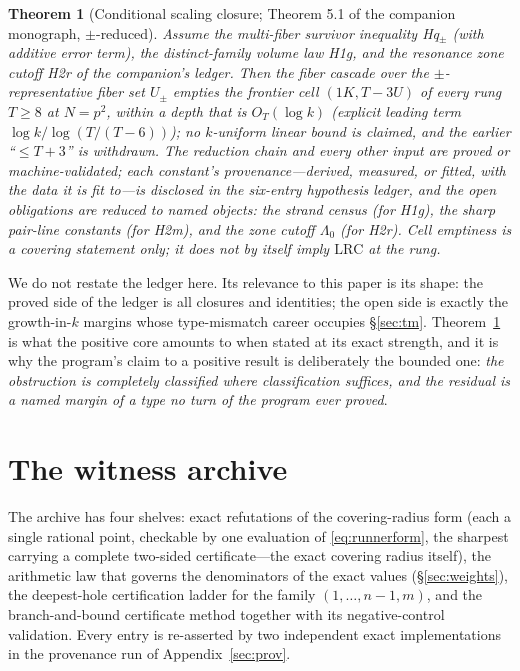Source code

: \documentclass[11pt,a4paper]{article}
\numberwithin{equation}{section}
\theoremstyle{plain}
\newtheorem{theorem}{Theorem}[section]
\theoremstyle{definition}
\theoremstyle{remark}
\begin{document}
\begin{theorem}[Conditional scaling closure; Theorem 5.1 of the
companion monograph, $\pm$-reduced]\label{thm:SC}
Assume the multi-fiber survivor inequality Hq$_\pm$ (with additive error
term), the distinct-family volume law H1g, and the resonance zone cutoff
H2r of the companion's ledger. Then the fiber cascade over the
$\pm$-representative fiber set $U_\pm$ empties the frontier cell
$(1K,T{-}3U)$ of every rung $T\ge8$ at $N=p^2$, within a depth that is
$O_T(\log k)$ (explicit leading term $\log k/\log(T/(T-6))$); no
$k$-uniform linear bound is claimed, and the earlier ``$\le T+3$'' is
withdrawn. The reduction chain and every other input are proved or
machine-validated; each constant's provenance---derived, measured, or
fitted, with the data it is fit to---is disclosed in the six-entry
hypothesis ledger, and the open obligations are reduced to named objects:
the strand census (for H1g), the sharp pair-line constants (for H2m), and
the zone cutoff $\Lambda_0$ (for H2r). Cell emptiness is a covering
statement only; it does not by itself imply $\mathrm{LRC}$ at the rung.
\end{theorem}

We do not restate the ledger here. Its relevance to this paper is its
shape: the proved side of the ledger is all closures and identities; the
open side is exactly the growth-in-$k$ margins whose type-mismatch
career occupies \S\ref{sec:tm}. Theorem~\ref{thm:SC} is what the positive
core amounts to when stated at its exact strength, and it is why the
program's claim to a positive result is deliberately the bounded one:
\emph{the obstruction is completely classified where classification
suffices, and the residual is a named margin of a type no turn of the
program ever proved}.


\section{The witness archive}\label{sec:witness}

The archive has four shelves: exact refutations of the covering-radius
form (each a single rational point, checkable by one evaluation of
\eqref{eq:runnerform}, the sharpest carrying a complete two-sided
certificate---the exact covering radius itself), the arithmetic law
that governs the denominators of the
exact values (\S\ref{sec:weights}), the deepest-hole certification
ladder for the family $(1,\dots,n{-}1,m)$, and the branch-and-bound
certificate method together with its negative-control validation. Every
entry is re-asserted by two independent exact implementations in the
provenance run of Appendix~\ref{sec:prov}.
\end{document}
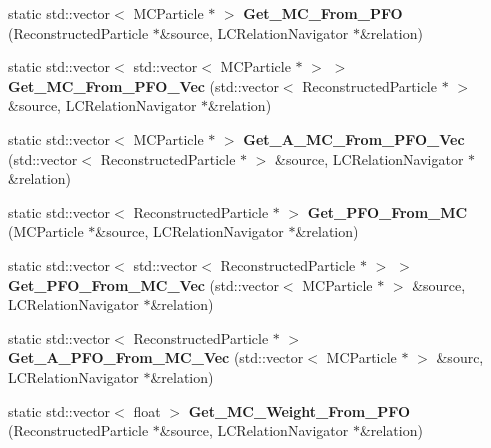 \begin{DoxyCompactItemize}
\item 
\hypertarget{classToolSet_1_1CRC_ab931816f16f8767329774a8309709d3c}{
static std::vector$<$ MCParticle $\ast$ $>$ {\bfseries Get\_\-MC\_\-From\_\-PFO} (ReconstructedParticle $\ast$\&source, LCRelationNavigator $\ast$\&relation)}
\label{classToolSet_1_1CRC_ab931816f16f8767329774a8309709d3c}

\item 
\hypertarget{classToolSet_1_1CRC_a09c33fa93c99c29e9157bf915625108a}{
static std::vector$<$ std::vector$<$ MCParticle $\ast$ $>$ $>$ {\bfseries Get\_\-MC\_\-From\_\-PFO\_\-Vec} (std::vector$<$ ReconstructedParticle $\ast$ $>$ \&source, LCRelationNavigator $\ast$\&relation)}
\label{classToolSet_1_1CRC_a09c33fa93c99c29e9157bf915625108a}

\item 
\hypertarget{classToolSet_1_1CRC_acab3f644700643fa2b2967365748d0df}{
static std::vector$<$ MCParticle $\ast$ $>$ {\bfseries Get\_\-A\_\-MC\_\-From\_\-PFO\_\-Vec} (std::vector$<$ ReconstructedParticle $\ast$ $>$ \&source, LCRelationNavigator $\ast$\&relation)}
\label{classToolSet_1_1CRC_acab3f644700643fa2b2967365748d0df}

\item 
\hypertarget{classToolSet_1_1CRC_a1e8af238303782e448edc47f58fb01ab}{
static std::vector$<$ ReconstructedParticle $\ast$ $>$ {\bfseries Get\_\-PFO\_\-From\_\-MC} (MCParticle $\ast$\&source, LCRelationNavigator $\ast$\&relation)}
\label{classToolSet_1_1CRC_a1e8af238303782e448edc47f58fb01ab}

\item 
\hypertarget{classToolSet_1_1CRC_adb838e10bbaaabbcc8bba3b2cf3b67f8}{
static std::vector$<$ std::vector$<$ ReconstructedParticle $\ast$ $>$ $>$ {\bfseries Get\_\-PFO\_\-From\_\-MC\_\-Vec} (std::vector$<$ MCParticle $\ast$ $>$ \&source, LCRelationNavigator $\ast$\&relation)}
\label{classToolSet_1_1CRC_adb838e10bbaaabbcc8bba3b2cf3b67f8}

\item 
\hypertarget{classToolSet_1_1CRC_a0b26baca07714b53f86982be73121faa}{
static std::vector$<$ ReconstructedParticle $\ast$ $>$ {\bfseries Get\_\-A\_\-PFO\_\-From\_\-MC\_\-Vec} (std::vector$<$ MCParticle $\ast$ $>$ \&sourc, LCRelationNavigator $\ast$\&relation)}
\label{classToolSet_1_1CRC_a0b26baca07714b53f86982be73121faa}

\item 
\hypertarget{classToolSet_1_1CRC_aa8c717051631a9f7e31097e458c060ad}{
static std::vector$<$ float $>$ {\bfseries Get\_\-MC\_\-Weight\_\-From\_\-PFO} (ReconstructedParticle $\ast$\&source, LCRelationNavigator $\ast$\&relation)}
\label{classToolSet_1_1CRC_aa8c717051631a9f7e31097e458c060ad}


\end{DoxyCompactItemize}
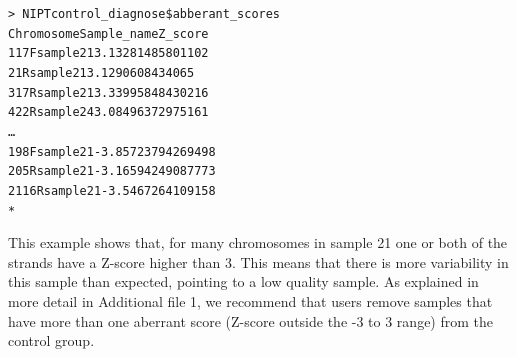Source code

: \begin{alltt}
	\footnotesize 
\noindent\textgreater\ NIPTcontrol\_diagnose\$abberant\_scores \medskip\\
\indent Chromosome\hspace{4mm} Sample\_name \hspace{0mm} Z\_score \\
1 \baselineskip=4pt\hspace{1mm} 17F \hspace{11mm} sample21 \hspace{4mm} 3.13281485801102 \\
2 \baselineskip=4pt\hspace{1mm} 1R  \hspace{11mm} sample21 \hspace{4mm} 3.1290608434065 \\
3 \baselineskip=4pt\hspace{1mm} 17R \hspace{11mm} sample21 \hspace{4mm} 3.33995848430216 \\
4 \baselineskip=4pt\hspace{1mm} 22R \hspace{11mm} sample24 \hspace{4mm} 3.08496372975161 \\
… \\
19 \baselineskip=4pt\hspace{1mm}8F \hspace{11mm}  sample21 \hspace{4mm} -3.85723794269498 \\
20 \baselineskip=4pt\hspace{1mm}5R \hspace{11mm}  sample21 \hspace{4mm} -3.16594249087773 \\
21 \baselineskip=4pt\hspace{1mm}16R\hspace{11mm}  sample21 \hspace{4mm} -3.5467264109158 \\*
\end{alltt}



\noindent This example shows that, for many chromosomes in sample 21 one or both of the strands have a Z-score higher than 3. 
This means that there is more variability in this sample than expected, pointing to a low quality sample. 
As explained in more detail in Additional file 1, we recommend that users remove samples that have more than one aberrant score (Z-score outside the -3 to 3 range) from the control group.


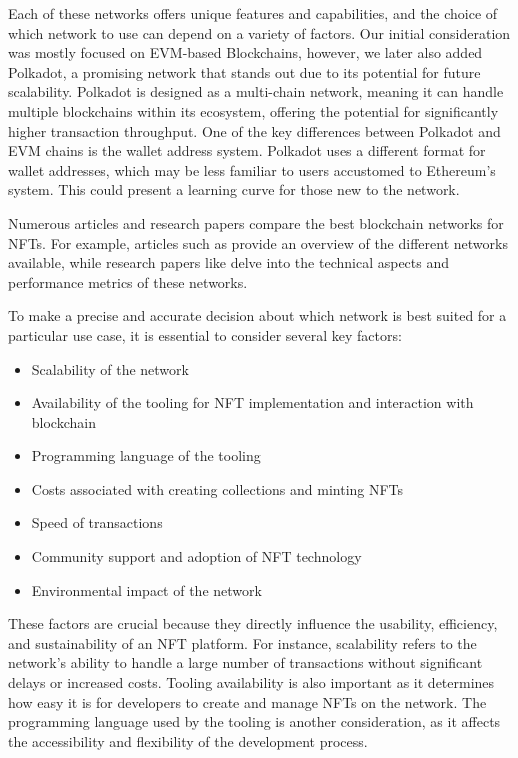 Each of these networks offers unique features and capabilities, and the choice of which network to use can depend on a variety of factors. Our initial consideration was mostly focused on EVM-based Blockchains, however, we later also added Polkadot, a promising network that stands out due to its potential for future scalability. Polkadot is designed as a multi-chain network, meaning it can handle multiple blockchains within its ecosystem, offering the potential for significantly higher transaction throughput. One of the key differences between Polkadot and EVM chains is the wallet address system. Polkadot uses a different format for wallet addresses, which may be less familiar to users accustomed to Ethereum’s system. This could present a learning curve for those new to the network.

Numerous articles and research papers compare the best blockchain networks for NFTs. For example, articles such as \cite{nfts} provide an overview of the different networks available, while research papers like \cite{fintech1030017} delve into the technical aspects and performance metrics of these networks.

To make a precise and accurate decision about which network is best suited for a particular use case, it is essential to consider several key factors:

\begin{itemize}
    \item Scalability of the network
    \item Availability of the tooling for NFT implementation and interaction with blockchain
    \item Programming language of the tooling
    \item Costs associated with creating collections and minting NFTs
    \item Speed of transactions
    \item Community support and adoption of NFT technology
    \item Environmental impact of the network
\end{itemize}

These factors are crucial because they directly influence the usability, efficiency, and sustainability of an NFT platform. For instance, scalability refers to the network's ability to handle a large number of transactions without significant delays or increased costs. Tooling availability is also important as it determines how easy it is for developers to create and manage NFTs on the network. The programming language used by the tooling is another consideration, as it affects the accessibility and flexibility of the development process.

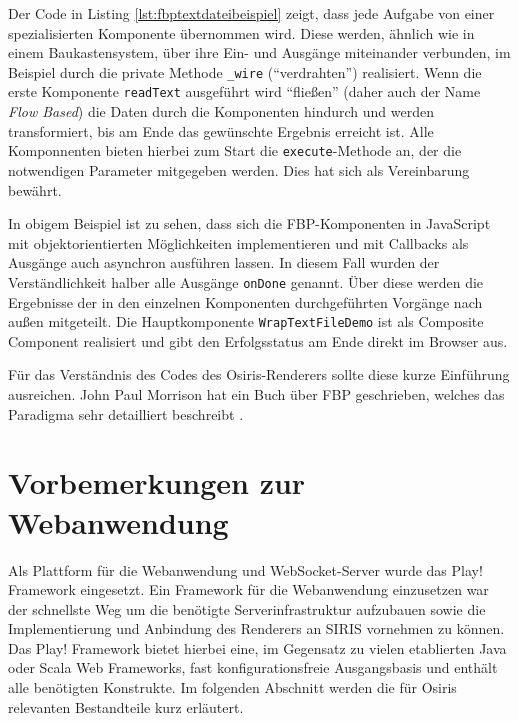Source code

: Der Code in Listing \ref{lst:fbptextdateibeispiel} zeigt, dass jede Aufgabe von einer spezialisierten Komponente übernommen wird. Diese werden, ähnlich wie in einem Baukastensystem, über ihre Ein- und Ausgänge miteinander verbunden, im Beispiel durch die private Methode \texttt{\_wire} ("`verdrahten"') realisiert. Wenn die erste Komponente \texttt{readText} ausgeführt wird "`fließen"' (daher auch der Name \textit{Flow Based}) die Daten durch die Komponenten hindurch und werden transformiert, bis am Ende das gewünschte Ergebnis erreicht ist. Alle Komponnenten bieten hierbei zum Start die \texttt{execute}-Methode an, der die notwendigen Parameter mitgegeben werden. Dies hat sich als Vereinbarung bewährt.

In obigem Beispiel ist zu sehen, dass sich die FBP-Komponenten in JavaScript mit objektorientierten Möglichkeiten implementieren und mit Callbacks als Ausgänge auch asynchron ausführen lassen. In diesem Fall wurden der Verständlichkeit halber alle Ausgänge \texttt{onDone} genannt. Über diese werden die Ergebnisse der in den einzelnen Komponenten durchgeführten Vorgänge nach außen mitgeteilt. Die Hauptkomponente \texttt{WrapTextFileDemo} ist als Composite Component realisiert und gibt den Erfolgsstatus am Ende direkt im Browser aus.

Für das Verständnis des Codes des Osiris-Renderers sollte diese kurze Einführung ausreichen. John Paul Morrison hat ein Buch über FBP geschrieben, welches das Paradigma sehr detailliert beschreibt \autocite{FlowBasedProgramming}.

\section{Vorbemerkungen zur Webanwendung}
Als Plattform für die Webanwendung und WebSocket-Server wurde das Play! Framework eingesetzt. Ein Framework für die Webanwendung einzusetzen war der schnellste Weg um die benötigte Serverinfrastruktur aufzubauen sowie die Implementierung und Anbindung des Renderers an SIRIS vornehmen zu können. Das Play! Framework bietet hierbei eine, im Gegensatz zu vielen etablierten Java oder Scala Web Frameworks, fast konfigurationsfreie Ausgangsbasis und enthält alle benötigten Konstrukte. Im folgenden Abschnitt werden die für Osiris relevanten Bestandteile kurz erläutert.

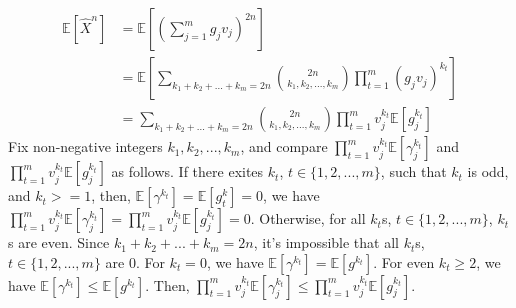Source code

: \begin{align}
    \nonumber \mathbb{E}[\widehat{X}^n]&=\mathbb{E}\left[\left(\sum_{j=1}^{m}g_jv_j\right)^{2n}\right]\\
    \nonumber &=\mathbb{E}\left[\sum_{k_1+k_2+...+k_m=2n}\binom{2n}{k_1,k_2,...,k_m}\prod_{t=1}^{m}(g_jv_j)^{k_t} \right]\\
    \nonumber &=\sum_{k_1+k_2+...+k_m=2n}\binom{2n}{k_1,k_2,...,k_m}\prod_{t=1}^{m}v_j^{k_t}\mathbb{E}\left[g_j^{k_t}\right]
\end{align}
Fix non-negative integers $k_1,k_2,...,k_m$, and compare  $\prod_{t=1}^{m}v_j^{k_t}\mathbb{E}\left[\gamma_j^{k_t}\right]$ and $\prod_{t=1}^{m}v_j^{k_t}\mathbb{E}\left[g_j^{k_t}\right]$ as follows.
If there exites $k_t$, $t\in\{1,2,...,m\}$, such that $k_t$ is odd, and $k_t>=1$, then, $\mathbb{E}[\gamma^{k_t}]=\mathbb{E}[g^k_t]=0$, we have $\prod_{t=1}^{m}v_j^{k_t}\mathbb{E}\left[\gamma_j^{k_t}\right]=\prod_{t=1}^{m}v_j^{k_t}\mathbb{E}\left[g_j^{k_t}\right]=0$.
Otherwise, for all $k_t$s, $t\in\{1,2,...,m\}$, $k_t$s are even. 
Since $k_1+k_2+...+k_m=2n$, it's impossible that all $k_t$s, $t\in \{1,2,...,m\}$ are 0.
For $k_t=0$, we have $\mathbb{E}[\gamma^{k_t}]=\mathbb{E}[g^{k_t}]$.
For even $k_t\ge 2$, we have $\mathbb{E}[\gamma^{k_t}]\le\mathbb{E}[g^{k_t}]$. 
Then, $\prod_{t=1}^{m}v_j^{k_t}\mathbb{E}\left[\gamma_j^{k_t}\right]\le \prod_{t=1}^{m}v_j^{k_t}\mathbb{E}\left[g_j^{k_t}\right]$.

━━━━━━━━━━━━━━━━━━━━━━━━━━━━━━

**Task directions**
Repeat the listing above exactly from its first line to the line containing "what the positive", both included, and omit the pictures.

**Exercise solution**
Source code

: \documentclass[11pt,a4paper]{article}
\numberwithin{equation}{section}
\theoremstyle{plain}
\newtheorem{theorem}{Theorem}[section]
\theoremstyle{definition}
\theoremstyle{remark}
\begin{document}
\begin{theorem}[Conditional scaling closure; Theorem 5.1 of the
companion monograph, $\pm$-reduced]\label{thm:SC}
Assume the multi-fiber survivor inequality Hq$_\pm$ (with additive error
term), the distinct-family volume law H1g, and the resonance zone cutoff
H2r of the companion's ledger. Then the fiber cascade over the
$\pm$-representative fiber set $U_\pm$ empties the frontier cell
$(1K,T{-}3U)$ of every rung $T\ge8$ at $N=p^2$, within a depth that is
$O_T(\log k)$ (explicit leading term $\log k/\log(T/(T-6))$); no
$k$-uniform linear bound is claimed, and the earlier ``$\le T+3$'' is
withdrawn. The reduction chain and every other input are proved or
machine-validated; each constant's provenance---derived, measured, or
fitted, with the data it is fit to---is disclosed in the six-entry
hypothesis ledger, and the open obligations are reduced to named objects:
the strand census (for H1g), the sharp pair-line constants (for H2m), and
the zone cutoff $\Lambda_0$ (for H2r). Cell emptiness is a covering
statement only; it does not by itself imply $\mathrm{LRC}$ at the rung.
\end{theorem}

We do not restate the ledger here. Its relevance to this paper is its
shape: the proved side of the ledger is all closures and identities; the
open side is exactly the growth-in-$k$ margins whose type-mismatch
career occupies \S\ref{sec:tm}. Theorem~\ref{thm:SC} is what the positive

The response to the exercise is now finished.